[Dataset items]

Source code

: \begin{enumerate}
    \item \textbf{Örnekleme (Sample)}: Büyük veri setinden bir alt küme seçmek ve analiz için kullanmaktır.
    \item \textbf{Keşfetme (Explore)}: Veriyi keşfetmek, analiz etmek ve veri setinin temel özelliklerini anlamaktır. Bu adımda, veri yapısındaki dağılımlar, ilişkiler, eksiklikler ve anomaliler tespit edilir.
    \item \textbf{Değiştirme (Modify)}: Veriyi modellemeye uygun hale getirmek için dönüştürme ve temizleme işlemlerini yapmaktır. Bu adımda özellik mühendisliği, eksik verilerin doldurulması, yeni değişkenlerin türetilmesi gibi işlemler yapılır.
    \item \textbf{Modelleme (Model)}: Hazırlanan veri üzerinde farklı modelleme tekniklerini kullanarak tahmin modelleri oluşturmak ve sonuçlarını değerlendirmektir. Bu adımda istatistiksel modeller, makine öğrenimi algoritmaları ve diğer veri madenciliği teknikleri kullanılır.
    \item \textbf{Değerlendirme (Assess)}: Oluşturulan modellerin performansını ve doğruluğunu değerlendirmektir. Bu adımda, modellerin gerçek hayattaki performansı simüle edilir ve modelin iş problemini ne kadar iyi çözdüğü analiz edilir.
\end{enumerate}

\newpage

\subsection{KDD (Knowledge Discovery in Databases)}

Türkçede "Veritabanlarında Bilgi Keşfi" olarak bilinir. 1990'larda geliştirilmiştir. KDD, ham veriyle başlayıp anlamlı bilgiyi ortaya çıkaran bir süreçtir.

> Work to be completed: Exactly the lines from the one containing "(Knowledge Discovery in" through the final line of the records above are needed, copied word for word.

> Task response:
\subsection{KDD (Knowledge Discovery in Databases)}

Türkçede "Veritabanlarında Bilgi Keşfi" olarak bilinir. 1990'larda geliştirilmiştir. KDD, ham veriyle başlayıp anlamlı bilgiyi ortaya çıkaran bir süreçtir.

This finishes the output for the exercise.